Квартира оживала. Притихшие после праздника, на кухне появлялись и тетка и Трефилов. Завтракали в кухне роскошными остатками. «Остатки сладки», — приговаривали они. Света по какому-то общему ощущению нигде не зажигали, а так и шевелились медленно и сонно в сумраке; день был темный и незаметно переходил в вечер. Ася же не звонила. «Должна бы уже и проснуться», — думал Алексей. Но она не звонила. Он уже выслушал рассказы родственников о вчерашнем празднике и сам рассказал, как было; мол, весело и хорошо. Перечислил по маминому настоянию всех ребят, что с ним были, рассказал, какие у них были девушки и что ели и пили. Трудность заключалась в одном: запомнить, что он рассказал, чтобы после не путаться. Кажется, запомнил. Он уже ругал себя, как всегда, что не пошел к Асе без звонка, но вскоре понял, что идти было бы нелепо: неизвестно, что там после вчерашнего за обстановка.
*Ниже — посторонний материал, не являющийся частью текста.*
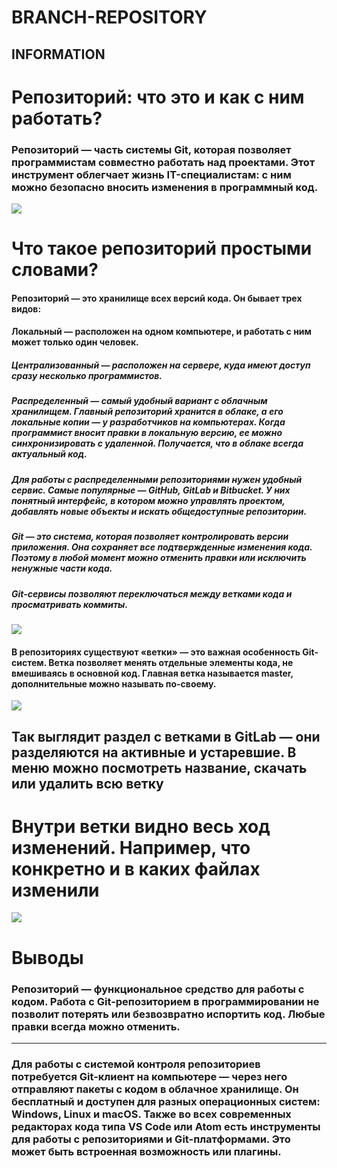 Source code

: # BRANCH-REPOSITORY
## INFORMATION
# Репозиторий: что это и как с ним работать?
### Репозиторий — часть системы Git, которая позволяет программистам совместно работать над проектами. Этот инструмент облегчает жизнь IT-специалистам: с ним можно безопасно вносить изменения в программный код.

<img src="https://storage.nic.ru/ru/images/png/1.blog-repository-950-1.png">

# Что такое репозиторий простыми словами?
#### Репозиторий — это хранилище всех версий кода. Он бывает трех видов:

#### Локальный — расположен на одном компьютере, и работать с ним может только один человек.
##### Централизованный — расположен на сервере, куда имеют доступ сразу несколько программистов.
##### Распределенный — самый удобный вариант с облачным хранилищем. Главный репозиторий хранится в облаке, а его локальные копии — у разработчиков на компьютерах. Когда программист вносит правки в локальную версию, ее можно синхронизировать с удаленной. Получается, что в облаке всегда актуальный код.
#####  Для работы с распределенными репозиториями нужен удобный сервис. Самые популярные — GitHub, GitLab и Bitbucket. У них понятный интерфейс, в котором можно управлять проектом, добавлять новые объекты и искать общедоступные репозитории.

##### Git — это система, которая позволяет контролировать версии приложения. Она сохраняет все подтвержденные изменения кода. Поэтому в любой момент можно отменить правки или исключить ненужные части кода.

##### Git-сервисы позволяют переключаться между ветками кода и просматривать коммиты. 

<img src="https://storage.nic.ru/ru/images/png/1.blog-repository-1.png">

#### В репозиториях существуют «ветки» — это важная особенность Git-систем. Ветка позволяет менять отдельные элементы кода, не вмешиваясь в основной код. Главная ветка называется master, дополнительные можно называть по-своему.


<img src="https://storage.nic.ru/ru/images/png/1.blog-repository-3.png">

## Так выглядит раздел с ветками в GitLab — они разделяются на активные и устаревшие. В меню можно посмотреть название, скачать или удалить всю ветку

# Внутри ветки видно весь ход изменений. Например, что конкретно и в каких файлах изменили

<img src="https://storage.nic.ru/ru/images/png/1.blog-repository-4.png">

# Выводы
### Репозиторий — функциональное средство для работы с кодом. Работа с Git-репозиторием в программировании не позволит потерять или безвозвратно испортить код. Любые правки всегда можно отменить.

---

### Для работы с системой контроля репозиториев потребуется Git-клиент на компьютере — через него отправляют пакеты с кодом в облачное хранилище. Он бесплатный и доступен для разных операционных систем: Windows, Linux и macOS. Также во всех современных редакторах кода типа VS Code или Atom есть инструменты для работы с репозиториями и Git-платформами. Это может быть встроенная возможность или плагины.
Ася позвонила в четвертом часу. «Никуда мы, конечно, так поздно не поедем», — думал Алексей.

Ну, мы едем или не едем? — сказала Ася. Она была весела, возбуждена и очень хотела ехать.

Они встретились на перроне. Ася была закутанная, замотанная и какая-то новая.
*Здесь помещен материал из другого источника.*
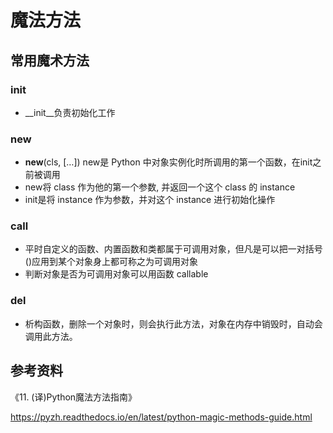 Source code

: # 魔法方法

## 常用魔术方法

### __init__

- __init__负责初始化工作

### __new__

- __new__(cls, […]) new是 Python 中对象实例化时所调用的第一个函数，在init之前被调用
- new将 class 作为他的第一个参数, 并返回一个这个 class 的 instance
- init是将 instance 作为参数，并对这个 instance 进行初始化操作

### __call__

- 平时自定义的函数、内置函数和类都属于可调用对象，但凡是可以把一对括号()应用到某个对象身上都可称之为可调用对象
- 判断对象是否为可调用对象可以用函数 callable

### __del__

- 析构函数，删除一个对象时，则会执行此方法，对象在内存中销毁时，自动会调用此方法。


## 参考资料

《11. (译)Python魔法方法指南》

https://pyzh.readthedocs.io/en/latest/python-magic-methods-guide.html

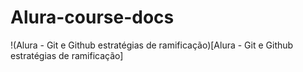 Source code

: # Alura-course-docs


!(Alura - Git e Github estratégias de ramificação)[Alura - Git e Github estratégias de ramificação] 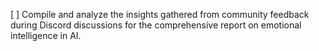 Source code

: [ ] Compile and analyze the insights gathered from community feedback during Discord discussions for the comprehensive report on emotional intelligence in AI.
Вот брюки у Нинки стащила! — говорила она и смеялась. — Идут?

— Идут, — говорил Алексей и тоже смеялся. — А как там обстановочка?

— Да никак. А ты знаешь, что они следом за нами тоже ушли?

— Не-ет.

— Мы могли бы вернуться.

Потом они вспомнили и представляли все в лицах. И Нинку, и ее подруг, и даже себя. И очень смеялись.
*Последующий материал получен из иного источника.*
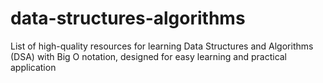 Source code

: # data-structures-algorithms
List of high-quality resources for learning Data Structures and Algorithms (DSA) with Big O notation, designed for easy learning and practical application
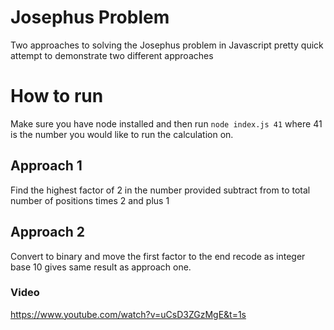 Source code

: # Josephus Problem

Two approaches to solving the Josephus problem in Javascript pretty quick attempt to demonstrate two different approaches

# How to run

Make sure you have node installed and then run `node index.js 41` where 41 is the number you would like to run the calculation on.

## Approach 1

Find the highest factor of 2 in the number provided subtract from to total number of positions times 2 and plus 1

## Approach 2

Convert to binary and move the first factor to the end recode as integer base 10 gives same result as approach one.

### Video

https://www.youtube.com/watch?v=uCsD3ZGzMgE&t=1s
Потом ехали в электричке. За окном было совсем темно. В нем можно было уже отражаться. Они и отражались, Алексей и Ася. Никого, кроме них, в вагоне не было. Пока они еще ехали по городу, были видны огни фонарей и окон домов и еще такие синенькие и красные огоньки по путям, таинственные и веселые. Радиоузел заиграл какой-то замызганный вальс. А вагон, ярко освещенный изнутри, нес в стеклах и словно бы за ними отражения самого себя — своих скамеек, плафонов и пассажиров, так что там было еще по призрачному вагону слева и справа, и отражение Алексея с Асей тоже существовало отдельной жизнью в призрачном вагоне сбоку поезда. Играли вальс, поезд делал поворот, разворачивались и проносились городские огни, и Алексею показалось, что их вагон, и они сами, и призрачные вагоны с отражениями его и Аси, и фонари, и окна домов — все это вместе танцует под замызганный медленный вальс: разворачивается, покачивается, удаляется.